Feb 24, 2010 11:39 AM by MSNBC
Hundreds of schools were closed and more than 160,000 customers were without power Wednesday in the Northeast as a storm that's expected to "sit and spin" brought wet, heavy snow to some areas that have had a relatively snowless winter until now.
Nearly two feet of snow fell outside Albany, according to the National Weather Service, which expected another 2-4 inches to fall by the end of the day.
Forecasters said Wednesday's storm would be followed by another expected to start Thursday and dump a foot or more on some areas by Friday, accompanied by high winds. Meteorologists said some areas of New York's Adirondack and Catskill mountains and Vermont's Green Mountains could get as much as 2 feet by the weekend.
"The storm really isn't going to go away quickly," said meteorologist Hugh Johnson of the weather service's Albany office. "It might sit and spin for a few days. It might not be until early next week that we get rid of the storm completely."
The storm began Tuesday and caused numerous accidents on New York interstate highways in the Hudson Valley, but state police said no serious injuries were reported.
The storm ended a long stretch without a major snowfall in eastern New York and northern New England, which had been spared from much of the severe weather that socked the mid-Atlantic with several feet of snow in recent weeks.
In fact, some New England areas were forced to cancel winter festivals, dog sled races and snow sculpting events this year due to the lack of any snow at all.
Before Wednesday, the Albany area had received just 28 inches of snow, well below its average snowfall total of 46 inches for this time of year. Wednesday's snow was particularly wet and thick.
Pat McDonough and her stepson spent more than a half hour shoveling the snow off their driveway and front walk in Voorheesville, a village just west of Albany.
"We tried the snowblower and it didn't work," McDonough said. "It keeps clogging up."
Due to a forecast that calls for significant snowfall in the metropolitan region, many carriers have already begun canceling flights, the Port Authority of New York and New Jersey said on its Web site Wednesday.
Travelers were advised to check with their airline before departing for the airport.
New York's power outages topped 135,000 Wednesday morning and were climbing as utility crews reached rural areas of the Hudson Valley and Catskills where up to 18 inches of snow had fallen. Another 26,000 outages were reported in Vermont and western Massachusetts. Schools were closed around eastern New York, Vermont, New Hampshire and western Massachusetts.
More snow is on the way for parts of New Jersey and Pennsylvania still digging out from back-to-back blizzards earlier this month. As much as 6 inches was predicted over the central portion of New Jersey, and Philadelphia could get up to 8 inches by Thursday.

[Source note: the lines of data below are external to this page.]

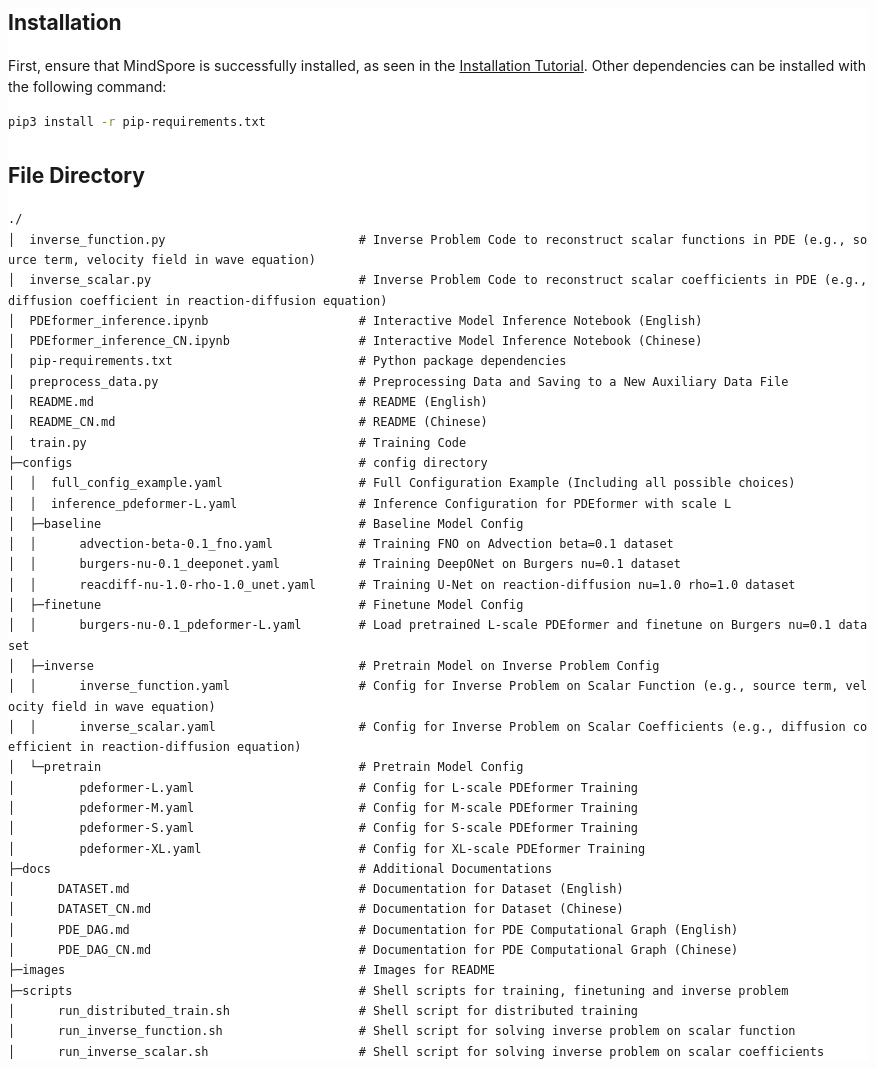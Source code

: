 ## Installation

First, ensure that MindSpore is successfully installed, as seen in the [Installation Tutorial](https://www.mindspore.cn/install).
Other dependencies can be installed with the following command:

```bash
pip3 install -r pip-requirements.txt
```

## File Directory

```text
./
│  inverse_function.py                           # Inverse Problem Code to reconstruct scalar functions in PDE (e.g., source term, velocity field in wave equation)
│  inverse_scalar.py                             # Inverse Problem Code to reconstruct scalar coefficients in PDE (e.g., diffusion coefficient in reaction-diffusion equation)
│  PDEformer_inference.ipynb                     # Interactive Model Inference Notebook (English)
│  PDEformer_inference_CN.ipynb                  # Interactive Model Inference Notebook (Chinese)
│  pip-requirements.txt                          # Python package dependencies
│  preprocess_data.py                            # Preprocessing Data and Saving to a New Auxiliary Data File
│  README.md                                     # README (English)
│  README_CN.md                                  # README (Chinese)
│  train.py                                      # Training Code
├─configs                                        # config directory
│  │  full_config_example.yaml                   # Full Configuration Example (Including all possible choices)
│  │  inference_pdeformer-L.yaml                 # Inference Configuration for PDEformer with scale L
│  ├─baseline                                    # Baseline Model Config
│  │      advection-beta-0.1_fno.yaml            # Training FNO on Advection beta=0.1 dataset
│  │      burgers-nu-0.1_deeponet.yaml           # Training DeepONet on Burgers nu=0.1 dataset
│  │      reacdiff-nu-1.0-rho-1.0_unet.yaml      # Training U-Net on reaction-diffusion nu=1.0 rho=1.0 dataset
│  ├─finetune                                    # Finetune Model Config
│  │      burgers-nu-0.1_pdeformer-L.yaml        # Load pretrained L-scale PDEformer and finetune on Burgers nu=0.1 dataset
│  ├─inverse                                     # Pretrain Model on Inverse Problem Config
│  │      inverse_function.yaml                  # Config for Inverse Problem on Scalar Function (e.g., source term, velocity field in wave equation)
│  │      inverse_scalar.yaml                    # Config for Inverse Problem on Scalar Coefficients (e.g., diffusion coefficient in reaction-diffusion equation)
│  └─pretrain                                    # Pretrain Model Config
│         pdeformer-L.yaml                       # Config for L-scale PDEformer Training
│         pdeformer-M.yaml                       # Config for M-scale PDEformer Training
│         pdeformer-S.yaml                       # Config for S-scale PDEformer Training
│         pdeformer-XL.yaml                      # Config for XL-scale PDEformer Training
├─docs                                           # Additional Documentations
│      DATASET.md                                # Documentation for Dataset (English)
│      DATASET_CN.md                             # Documentation for Dataset (Chinese)
│      PDE_DAG.md                                # Documentation for PDE Computational Graph (English)
│      PDE_DAG_CN.md                             # Documentation for PDE Computational Graph (Chinese)
├─images                                         # Images for README
├─scripts                                        # Shell scripts for training, finetuning and inverse problem
│      run_distributed_train.sh                  # Shell script for distributed training
│      run_inverse_function.sh                   # Shell script for solving inverse problem on scalar function
│      run_inverse_scalar.sh                     # Shell script for solving inverse problem on scalar coefficients
```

Contractor Jim Conde spent the morning plowing eight private roads outside Albany, getting stuck several times in the deep, compressed snow. With more on the way, he was likely to stay busy.
"That's what scares me the most," he said. "If we do get more, where are we going to put it?"
The Weather Channel reported that a second storm arriving Thursday will be even more powerful. "It is currently beginning to take shape in the Gulf of Mexico and will bring rain and some snow to parts of the Southeast today and tonight while crossing the Florida Peninsula," the Weather Channel said, adding that it also expects "increasingly gusty winds along the Southeast and Mid-Atlantic Coasts tonight."
Wednesday's storm also brought heavy rain near the coast. "Some parts of Southern New England that see snow this morning could see some heavy rain by this afternoon and evening," the Weather Channel reported.
On Thursday, "snow, some locally heavy, can be expected across much of the Mid-Atlantic northward into New York," it added. "A mix of rain and snow can be expected along and east of the I-87 corridor in eastern New York into Connecticut, western Massachusetts, lower elevations of Vermont and much of New Hampshire. Strong winds can also be expected across much of the region.
"The cold air will begin a slide to the east into New England tomorrow night into Friday with snow expected over much of the region," the Weather Channel said. "Rain near the New England Coast will begin to mix with snow. Gusty winds can also be expected across much of the region. Snow showers will continue into the weekend as the upper level low associated with this system lingers, but snowfall amounts and winds should begin to lighten up over the weekend."